» EXERCISE:
Note each line of the listing that contains the string "want", and copy it.
*** INFORMATION Section Begins ***
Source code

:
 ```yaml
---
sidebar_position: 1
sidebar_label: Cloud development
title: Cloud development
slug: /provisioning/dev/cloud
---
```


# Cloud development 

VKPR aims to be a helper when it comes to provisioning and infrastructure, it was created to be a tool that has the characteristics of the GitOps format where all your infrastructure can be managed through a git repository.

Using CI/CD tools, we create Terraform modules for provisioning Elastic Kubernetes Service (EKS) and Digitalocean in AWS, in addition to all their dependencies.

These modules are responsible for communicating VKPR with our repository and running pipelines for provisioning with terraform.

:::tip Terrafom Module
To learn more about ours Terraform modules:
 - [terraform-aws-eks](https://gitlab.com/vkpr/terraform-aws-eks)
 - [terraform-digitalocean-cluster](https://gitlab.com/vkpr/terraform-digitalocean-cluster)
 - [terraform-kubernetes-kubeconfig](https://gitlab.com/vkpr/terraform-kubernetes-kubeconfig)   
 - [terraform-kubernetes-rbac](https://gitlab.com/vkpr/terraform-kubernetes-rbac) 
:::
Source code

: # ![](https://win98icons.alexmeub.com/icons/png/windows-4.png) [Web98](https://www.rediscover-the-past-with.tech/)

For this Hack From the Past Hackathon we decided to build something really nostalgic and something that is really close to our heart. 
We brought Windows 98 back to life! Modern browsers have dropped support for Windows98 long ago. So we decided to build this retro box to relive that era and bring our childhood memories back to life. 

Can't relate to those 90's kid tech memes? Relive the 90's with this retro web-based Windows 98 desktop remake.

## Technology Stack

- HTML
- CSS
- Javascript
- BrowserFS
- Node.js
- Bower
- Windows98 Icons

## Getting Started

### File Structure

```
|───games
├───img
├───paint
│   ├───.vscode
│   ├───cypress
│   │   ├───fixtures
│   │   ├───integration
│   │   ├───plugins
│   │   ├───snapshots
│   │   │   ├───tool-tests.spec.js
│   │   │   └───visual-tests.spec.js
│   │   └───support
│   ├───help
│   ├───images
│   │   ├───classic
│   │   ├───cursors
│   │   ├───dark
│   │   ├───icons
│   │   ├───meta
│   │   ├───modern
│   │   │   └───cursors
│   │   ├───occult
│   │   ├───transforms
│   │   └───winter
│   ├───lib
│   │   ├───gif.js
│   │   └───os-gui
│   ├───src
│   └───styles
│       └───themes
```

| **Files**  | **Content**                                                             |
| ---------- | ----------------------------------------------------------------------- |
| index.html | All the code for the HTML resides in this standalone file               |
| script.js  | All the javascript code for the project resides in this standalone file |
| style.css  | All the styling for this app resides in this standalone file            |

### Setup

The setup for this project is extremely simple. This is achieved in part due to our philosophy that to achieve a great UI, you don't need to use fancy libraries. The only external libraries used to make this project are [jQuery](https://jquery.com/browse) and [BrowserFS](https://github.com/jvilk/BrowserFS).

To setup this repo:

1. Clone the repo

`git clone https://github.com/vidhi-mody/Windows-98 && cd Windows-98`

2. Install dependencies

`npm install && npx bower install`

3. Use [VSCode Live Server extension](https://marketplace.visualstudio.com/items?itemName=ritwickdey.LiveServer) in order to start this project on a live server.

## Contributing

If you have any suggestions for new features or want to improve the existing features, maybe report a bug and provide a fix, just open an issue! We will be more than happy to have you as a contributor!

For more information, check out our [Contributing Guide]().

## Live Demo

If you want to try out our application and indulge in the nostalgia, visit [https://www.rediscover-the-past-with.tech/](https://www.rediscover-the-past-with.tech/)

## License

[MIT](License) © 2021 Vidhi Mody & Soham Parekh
*** INFORMATION Section Ends ***
» ANSWER SECTION:
If you have any suggestions for new features or want to improve the existing features, maybe report a bug and provide a fix, just open an issue! We will be more than happy to have you as a contributor!
If you want to try out our application and indulge in the nostalgia, visit [https://www.rediscover-the-past-with.tech/](https://www.rediscover-the-past-with.tech/)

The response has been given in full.